I wrote a simple script using cat+pipe+parallel in bash but due to the large amount of input data (>200) my computer crashes. However, it works well with only few files (2). I was recommended to use "for" or "foreach" loops instead to avoid the crash but I am struggling to converting my script into a loop.
input files in DATADIR:
FAO21783_pass_c04106c7_0.fastq
FAO21783_pass_c04106c7_1.fastq
FAO21783_pass_c04106c7_2.fastq
FAO21783_pass_c04106c7_3.fastq
FAO21783_pass_c04106c7_4.fastq
etc...
Original script (using parallel) and working well:
#!/bin/zsh -x
DATADIR=shimbok_data/SB1_F2_data/fastq_pass
DATAOUT=shimbok_data/SB1_F2_data/output
DATABASEDIR=kaijudb
DATABASE=kaijudb/refseq/kaiju_db_refseq.fmi
runinfo.txt contains the list of files in DATADIR
cat shimbok_data/SB1_F2_data/runinfo.txt | parallel kaiju -t ${DATABASEDIR}/nodes.dmp -f ${DATABASE} -i ${DATADIR} -o ${DATAOUT}/{}.out
I am trying to converting it into a loop and I am having troubles with the output file names. I want them to be called like the input files but with the .out extension (I want FAO21783_pass_c04106c7_0.fastq.out)
Here its what I could do:
for file in shimbok_data/SB1_F2_data/fastq_pass
do kaiju -t ${DATABASEDIR}/nodes.dmp -f ${DATABASE} -i ${file} -o ${DATAOUT}/${file}.out
done
The output that it writes is wrong: shimbok_data/SB1_F2_data/output/shimbok_data/SB1_F2_data/fastq_pass.out
I have tried several other ways but this to me seems the closest to the right one...any help, please?
Thanks in advance
UPDATE:
I have listened to the suggestion I got in the comment and it seemed to work fine but I then realized that the parallel process itself is not working for me because the output files that the script produces are all empty.

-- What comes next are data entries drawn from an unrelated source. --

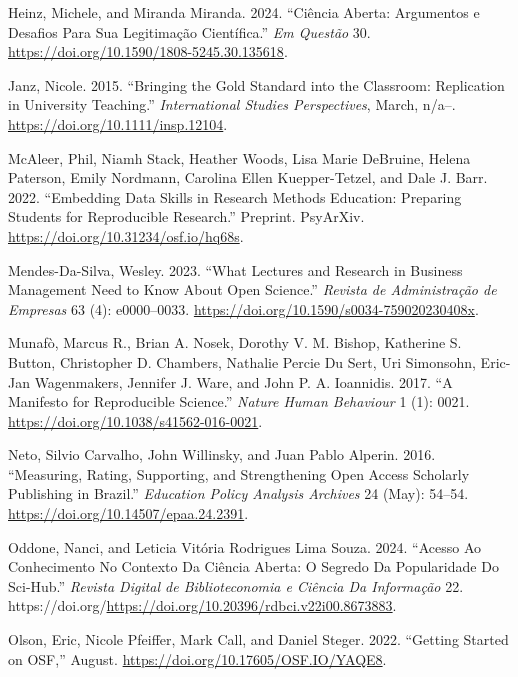 \documentclass[
  a4paper,
]{article}
\newlength{\cslhangindent}
\newenvironment{CSLReferences}[2] %
 {\begin{list}{}{%
  \setlength{\itemindent}{0pt}
  \setlength{\leftmargin}{0pt}
  \setlength{\parsep}{0pt}
  \ifodd #1
   \setlength{\leftmargin}{\cslhangindent}
   \setlength{\itemindent}{-1\cslhangindent}
  \fi
  \setlength{\itemsep}{#2\baselineskip}}}
 {\end{list}}
\begin{document}
\begin{CSLReferences}{1}{0}
Heinz, Michele, and Miranda Miranda. 2024. {``Ci{ê}ncia {Aberta}:
Argumentos e Desafios Para Sua Legitima{ç}{ã}o Cient{í}fica.''} \emph{Em
Quest{ã}o} 30. \url{https://doi.org/10.1590/1808-5245.30.135618}.

Janz, Nicole. 2015. {``Bringing the {Gold Standard} into the
{Classroom}: {Replication} in {University Teaching}.''}
\emph{International Studies Perspectives}, March, n/a--.
\url{https://doi.org/10.1111/insp.12104}.

McAleer, Phil, Niamh Stack, Heather Woods, Lisa Marie DeBruine, Helena
Paterson, Emily Nordmann, Carolina Ellen Kuepper-Tetzel, and Dale J.
Barr. 2022. {``Embedding {Data Skills} in {Research Methods Education}:
{Preparing Students} for {Reproducible Research}.''} Preprint. PsyArXiv.
\url{https://doi.org/10.31234/osf.io/hq68s}.

Mendes-Da-Silva, Wesley. 2023. {``What {Lectures} and {Research} in
{Business Management Need} to {Know About Open Science}.''}
\emph{Revista de Administra{ç}{ã}o de Empresas} 63 (4): e0000--0033.
\url{https://doi.org/10.1590/s0034-759020230408x}.

Munafò, Marcus R., Brian A. Nosek, Dorothy V. M. Bishop, Katherine S.
Button, Christopher D. Chambers, Nathalie Percie Du Sert, Uri Simonsohn,
Eric-Jan Wagenmakers, Jennifer J. Ware, and John P. A. Ioannidis. 2017.
{``A Manifesto for Reproducible Science.''} \emph{Nature Human
Behaviour} 1 (1): 0021. \url{https://doi.org/10.1038/s41562-016-0021}.

Neto, Silvio Carvalho, John Willinsky, and Juan Pablo Alperin. 2016.
{``Measuring, Rating, Supporting, and Strengthening Open Access
Scholarly Publishing in {Brazil}.''} \emph{Education Policy Analysis
Archives} 24 (May): 54--54. \url{https://doi.org/10.14507/epaa.24.2391}.

Oddone, Nanci, and Leticia Vitória Rodrigues Lima Souza. 2024. {``Acesso
Ao Conhecimento No Contexto Da Ciência Aberta: O Segredo Da Popularidade
Do Sci-Hub.''} \emph{Revista Digital de Biblioteconomia e Ciência Da
Informação} 22.
https://doi.org/\url{https://doi.org/10.20396/rdbci.v22i00.8673883}.

Olson, Eric, Nicole Pfeiffer, Mark Call, and Daniel Steger. 2022.
{``Getting Started on OSF,''} August.
\url{https://doi.org/10.17605/OSF.IO/YAQE8}.


\end{CSLReferences}
\end{document}
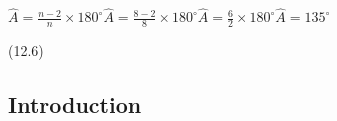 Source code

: {\begin{mdframed}[linewidth=4, leftmargin=40, rightmargin=40]
\begin{exercise}
\begin{enumerate}[noitemsep, label=\textbf{Step} \textbf{\arabic*}. ]
{\begin{equation}
      \end{equation}
    }{%
    \setlength{\mymathboxwidth}{\columnwidth}
      \addtolength{\mymathboxwidth}{-48pt}
    \par\vspace{12pt}\noindent\begin{minipage}{\columnwidth}
    \parbox[t]{\mymathboxwidth}{\large\begin{math}
    \hat{A}=\frac{n-2}{n}\ensuremath{\times}{180}^{\circ }\hat{A}=\frac{8-2}{8}\ensuremath{\times}{180}^{\circ }\hat{A}=\frac{6}{2}\ensuremath{\times}{180}^{\circ }\hat{A}={135}^{\circ }\end{math}}\hfill
    \parbox[t]{48pt}{\raggedleft 
    (12.6)}
    \end{minipage}\vspace{12pt}\par
    }%
    

\end{enumerate}
        


    \end{exercise}
    \end{mdframed}
    }
    \noindent
  


    
    
%        
%     
%     
    
    
    
    
  
    \label{m39354*cid2}
            \subsection{ Introduction}
            \nopagebreak
            
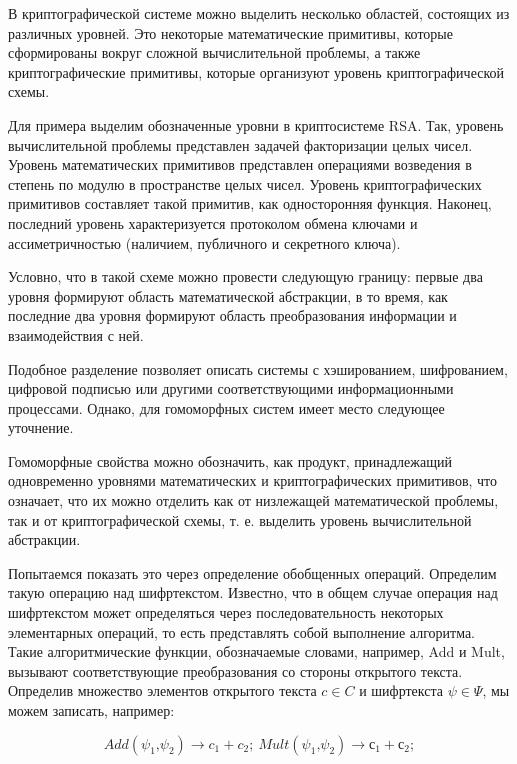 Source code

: 
\newcommand{\cmm}{\textrm{,}}

      В криптографической системе можно выделить  несколько областей, состоящих из различных уровней. Это некоторые математические примитивы, которые сформированы вокруг сложной вычислительной проблемы, а также криптографические примитивы, которые организуют уровень криптографической схемы.

\color{Gray} \tiny
      Для примера выделим обозначенные уровни в криптосистеме RSA. Так, уровень вычислительной проблемы представлен задачей факторизации целых чисел. Уровень математических примитивов представлен операциями возведения в степень по модулю в пространстве целых чисел. Уровень криптографических примитивов составляет такой примитив, как односторонняя функция. Наконец, последний уровень характеризуется протоколом обмена ключами и ассиметричностью (наличием, публичного и секретного ключа).
\normalcolor \normalsize

      Условно, что в такой схеме можно провести следующую границу: первые два уровня формируют область математической абстракции, в то время, как последние два уровня формируют область преобразования информации и взаимодействия с ней.

\color{Gray} \tiny
      Подобное разделение позволяет описать системы с хэшированием, шифрованием, цифровой подписью или другими соответствующими информационными процессами. Однако, для гомоморфных систем имеет место следующее уточнение.
\normalcolor \normalsize

      Гомоморфные свойства можно обозначить, как продукт, принадлежащий одновременно уровнями математических и криптографических примитивов, что означает, что их можно отделить как от низлежащей математической проблемы, так и от криптографической схемы, т. е. выделить уровень вычислительной абстракции.

      Попытаемся показать это через определение обобщенных операций. Определим такую операцию над шифртекстом. Известно, что в общем случае операция над шифртекстом может определяться через последовательность некоторых элементарных операций, то есть представлять собой выполнение алгоритма. Такие алгоритмические функции, обозначаемые словами, например, Add и Mult, вызывают соответствующие преобразования со стороны открытого текста. Определив множество элементов открытого текста $c\in C$ и шифртекста $\psi \in \Psi $, мы можем записать, например:

      \[Add\left({\psi }_1 \cmm {\psi }_2\right)\to c_1+c_2;~Mult\left({\psi }_1 \cmm {\psi }_2\right)\to с_1+с_2;\] 

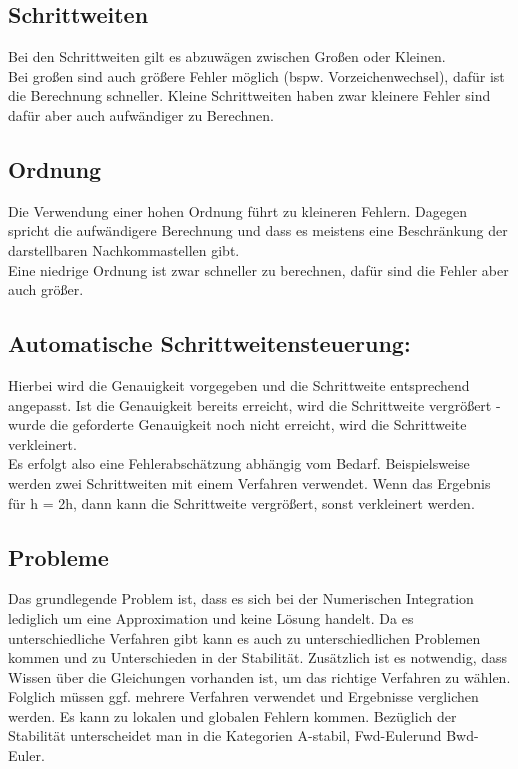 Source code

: \documentclass[11pt, fleqn, a4paper, leqno]{scrartcl} %
\begin{document}
		\subsection{Schrittweiten}
			Bei den Schrittweiten gilt es abzuwägen zwischen Großen oder Kleinen.\\
			Bei großen sind auch größere Fehler möglich (bspw. Vorzeichenwechsel), dafür ist die Berechnung schneller. Kleine Schrittweiten haben zwar kleinere Fehler sind dafür aber auch aufwändiger zu Berechnen.\\
		\subsection{Ordnung}
			Die Verwendung einer hohen Ordnung führt zu kleineren Fehlern. Dagegen spricht die aufwändigere Berechnung und dass es meistens eine Beschränkung der darstellbaren Nachkommastellen gibt.\\
			Eine niedrige Ordnung ist zwar schneller zu berechnen, dafür sind die Fehler aber auch größer.
		\subsection{Automatische Schrittweitensteuerung:}
			Hierbei wird die Genauigkeit vorgegeben und die Schrittweite entsprechend angepasst. Ist die Genauigkeit bereits erreicht, wird die Schrittweite vergrößert - wurde die geforderte Genauigkeit noch nicht erreicht, wird die Schrittweite verkleinert.\\
			Es erfolgt also eine Fehlerabschätzung abhängig vom Bedarf. Beispielsweise werden zwei Schrittweiten mit einem Verfahren verwendet. Wenn das Ergebnis für h = 2h, dann kann die Schrittweite vergrößert, sonst verkleinert werden.
		\subsection{Probleme}
			Das grundlegende Problem ist, dass es sich bei der Numerischen Integration lediglich um eine Approximation und keine Lösung handelt. Da es unterschiedliche Verfahren gibt kann es auch zu unterschiedlichen Problemen kommen und zu Unterschieden in der Stabilität. Zusätzlich ist es notwendig, dass Wissen über die Gleichungen vorhanden ist, um das richtige Verfahren zu wählen.\\
			Folglich müssen ggf. mehrere Verfahren verwendet und Ergebnisse verglichen werden. Es kann zu lokalen und globalen Fehlern kommen. Bezüglich der Stabilität unterscheidet man in die Kategorien \glqq A-stabil\grqq, \glqq Fwd-Euler\grqq und \glqq Bwd-Euler\grqq.
\end{document}
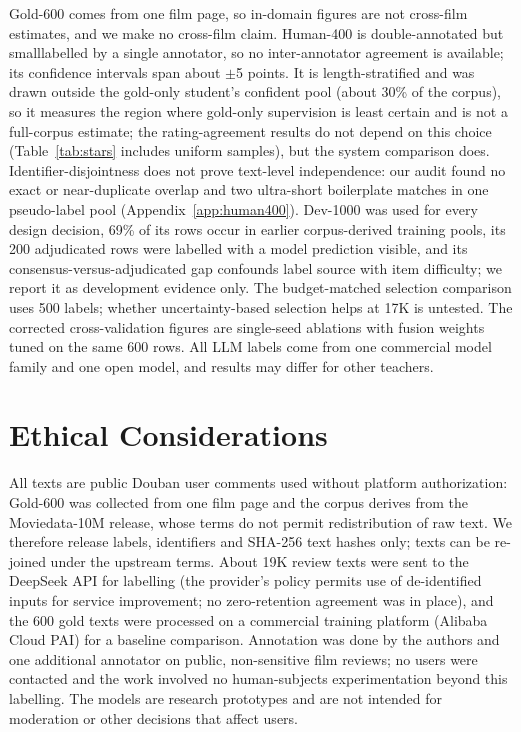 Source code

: \documentclass[11pt]{article}
\begin{document}
Gold-600 comes from one film page, so in-domain figures are not
cross-film estimates, and we make no cross-film claim. Human-400 is
\ifSfive double-annotated but small\else labelled by a single
annotator, so no inter-annotator agreement is available\fi; its
confidence intervals span about $\pm$5 points. It is length-stratified
and was drawn outside the gold-only student's confident pool (about
30\% of the corpus), so it measures the region where gold-only
supervision is least certain and is not a full-corpus estimate; the
rating-agreement results do not depend on this choice
(Table~\ref{tab:stars} includes uniform samples), but the system
comparison does. Identifier-disjointness does not prove text-level
independence: our audit found no exact or near-duplicate overlap and
two ultra-short boilerplate matches in one pseudo-label pool
(Appendix~\ref{app:human400}). Dev-1000 was used for every design
decision, 69\% of its rows occur in earlier corpus-derived training
pools, its 200 adjudicated rows were labelled with a model prediction
visible, and its consensus-versus-adjudicated gap confounds label
source with item difficulty; we report it as development evidence
only. The budget-matched selection comparison uses 500 labels;
whether uncertainty-based selection helps at 17K is untested. The
corrected cross-validation figures are single-seed ablations with
fusion weights tuned on the same 600 rows. All LLM labels come from
one commercial model family and one open model, and results may differ
for other teachers.

\section*{Ethical Considerations}
\label{sec:ethics}

All texts are public Douban user comments used without platform
authorization: Gold-600 was collected from one film page and the
corpus derives from the Moviedata-10M release, whose terms do not
permit redistribution of raw text. We therefore release labels,
identifiers and SHA-256 text hashes only; texts can be re-joined
under the upstream terms. About 19K review texts were sent to the
DeepSeek API for labelling (the provider's policy permits use of
de-identified inputs for service improvement; no zero-retention
agreement was in place), and the 600 gold texts were processed on a
commercial training platform (Alibaba Cloud PAI) for a baseline
comparison. Annotation was
done by the authors and one additional annotator on public,
non-sensitive film reviews; no users were contacted and the work
involved no human-subjects experimentation beyond this labelling. The
models are research prototypes and are not intended for moderation or
other decisions that affect users.




\end{document}
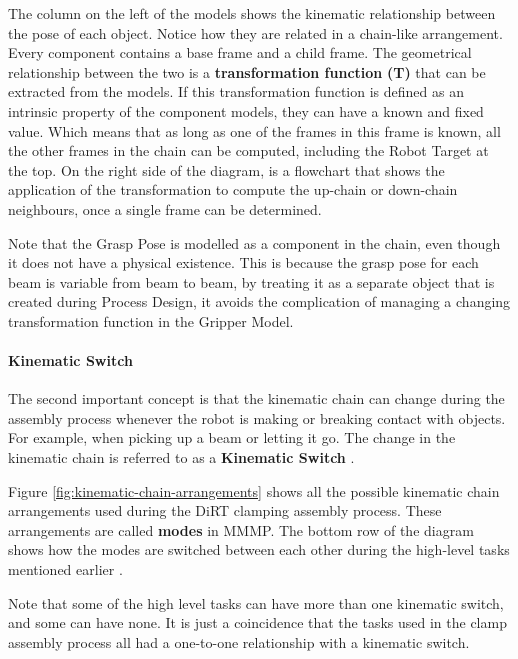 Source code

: The column on the left of the models shows the kinematic relationship between the pose of each object. Notice how they are related in a chain-like arrangement. Every component contains a base frame and a child frame. The geometrical relationship between the two is a \textbf{transformation function} \textbf{(T) }that can be extracted from the models. If this transformation function is defined as an intrinsic property of the component models, they can have a known and fixed value. Which means that as long as one of the frames in this frame is known, all the other frames in the chain can be computed, including the Robot Target at the top. On the right side of the diagram, is a flowchart that shows the application of the transformation to compute the up-chain or down-chain neighbours, once a single frame can be determined.

Note that the Grasp Pose is modelled as a component in the chain, even though it does not have a physical existence. This is because the grasp pose for each beam is variable from beam to beam, by treating it as a separate object that is created during Process Design, it avoids the complication of managing a changing transformation function in the Gripper Model.

\paragraph{Kinematic Switch}

The second important concept is that the kinematic chain can change during the assembly process whenever the robot is making or breaking contact with objects. For example, when picking up a beam or letting it go. The change in the kinematic chain is referred to as a \textbf{Kinematic Switch} \parencite{garrettIntegratedTaskMotion2021}.

Figure \ref{fig:kinematic-chain-arrangements} shows all the possible kinematic chain arrangements used during the DiRT clamping assembly process. These arrangements are called \textbf{modes }in MMMP. The bottom row of the diagram shows how the modes are switched between each other during the high-level tasks mentioned earlier .

Note that some of the high level tasks can have more than one kinematic switch, and some can have none. It is just a coincidence that the tasks used in the clamp assembly process all had a one-to-one relationship with a kinematic switch.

By using the "parallel" command, the program Kaiju uses the runinfo.txt list but to work properly it needs to use the actual files (fastq) inside DATADIR...
In the meantime, I have found a loop that works well for my case:
set num = 0
set num_e = 266
while ( $num < $num_e )
set xx = `printf ${num}`
echo xx
kaiju -t ${DATABASEDIR}/nodes.dmp -f ${DATABASE} -i
${DATADIR}/FAO21783_pass_c04106c7_${xx}.fastq -o
${DATAOUT}/FAO21783_pass_c04106c7_${xx}.out
@ num++
end
Is there a way to do the same iteration using GNU parallel processes? Or other loops that could work well for this kind of problem?
Thanks in advance